Requirement :: Every line of the entries below that includes "your" belongs in the answer, copied as written.

____

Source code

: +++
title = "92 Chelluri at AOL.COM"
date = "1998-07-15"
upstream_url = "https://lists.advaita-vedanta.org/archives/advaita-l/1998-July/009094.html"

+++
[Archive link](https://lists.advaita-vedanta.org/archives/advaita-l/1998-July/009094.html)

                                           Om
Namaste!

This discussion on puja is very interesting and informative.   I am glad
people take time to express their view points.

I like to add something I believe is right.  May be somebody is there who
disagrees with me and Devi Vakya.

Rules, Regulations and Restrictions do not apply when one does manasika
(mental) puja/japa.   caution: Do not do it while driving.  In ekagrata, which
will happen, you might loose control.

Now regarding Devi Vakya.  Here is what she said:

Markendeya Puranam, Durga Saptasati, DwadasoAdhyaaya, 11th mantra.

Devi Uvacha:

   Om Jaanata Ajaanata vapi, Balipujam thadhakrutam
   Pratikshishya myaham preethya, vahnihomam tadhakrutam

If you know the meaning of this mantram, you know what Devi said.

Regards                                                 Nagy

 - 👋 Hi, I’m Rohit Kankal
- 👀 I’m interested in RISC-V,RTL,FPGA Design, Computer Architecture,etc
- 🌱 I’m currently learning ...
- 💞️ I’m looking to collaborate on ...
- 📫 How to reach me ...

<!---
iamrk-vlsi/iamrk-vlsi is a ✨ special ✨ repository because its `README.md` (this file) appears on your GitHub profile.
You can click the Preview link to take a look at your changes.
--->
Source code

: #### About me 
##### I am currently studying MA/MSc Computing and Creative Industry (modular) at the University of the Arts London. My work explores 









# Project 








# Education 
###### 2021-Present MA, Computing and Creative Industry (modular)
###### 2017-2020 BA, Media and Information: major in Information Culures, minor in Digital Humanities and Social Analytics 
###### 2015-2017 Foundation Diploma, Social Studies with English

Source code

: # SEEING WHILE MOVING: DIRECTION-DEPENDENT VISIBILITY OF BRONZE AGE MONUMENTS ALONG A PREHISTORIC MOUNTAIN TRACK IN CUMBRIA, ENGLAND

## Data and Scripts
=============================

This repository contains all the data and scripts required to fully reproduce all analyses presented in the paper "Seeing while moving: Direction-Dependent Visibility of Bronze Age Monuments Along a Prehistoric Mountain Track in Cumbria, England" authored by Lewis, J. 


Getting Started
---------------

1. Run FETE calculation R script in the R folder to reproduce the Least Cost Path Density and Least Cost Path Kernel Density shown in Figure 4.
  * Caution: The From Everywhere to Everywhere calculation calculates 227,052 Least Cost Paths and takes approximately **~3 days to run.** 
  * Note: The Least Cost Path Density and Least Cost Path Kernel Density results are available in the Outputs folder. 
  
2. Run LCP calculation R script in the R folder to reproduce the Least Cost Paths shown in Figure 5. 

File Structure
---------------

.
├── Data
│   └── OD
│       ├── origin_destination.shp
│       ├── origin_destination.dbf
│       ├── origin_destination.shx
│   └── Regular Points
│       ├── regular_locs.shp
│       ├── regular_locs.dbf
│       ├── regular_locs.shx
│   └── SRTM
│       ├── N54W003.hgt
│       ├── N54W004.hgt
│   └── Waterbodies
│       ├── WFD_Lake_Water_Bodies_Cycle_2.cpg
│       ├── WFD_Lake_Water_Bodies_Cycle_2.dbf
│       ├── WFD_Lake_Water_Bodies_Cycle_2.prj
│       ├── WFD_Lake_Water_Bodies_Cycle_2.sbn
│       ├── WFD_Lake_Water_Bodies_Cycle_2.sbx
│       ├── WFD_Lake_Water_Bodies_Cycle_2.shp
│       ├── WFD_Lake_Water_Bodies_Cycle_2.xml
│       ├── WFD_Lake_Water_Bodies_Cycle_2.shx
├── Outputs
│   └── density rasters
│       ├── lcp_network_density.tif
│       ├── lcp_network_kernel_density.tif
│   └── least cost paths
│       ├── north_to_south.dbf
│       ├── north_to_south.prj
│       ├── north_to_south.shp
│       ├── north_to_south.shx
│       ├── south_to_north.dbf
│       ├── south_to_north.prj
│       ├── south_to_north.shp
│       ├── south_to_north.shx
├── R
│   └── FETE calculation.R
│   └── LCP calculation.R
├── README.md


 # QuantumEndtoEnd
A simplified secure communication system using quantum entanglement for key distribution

____

Solution below ::
iamrk-vlsi/iamrk-vlsi is a ✨ special ✨ repository because its `README.md` (this file) appears on your GitHub profile.
You can click the Preview link to take a look at your changes.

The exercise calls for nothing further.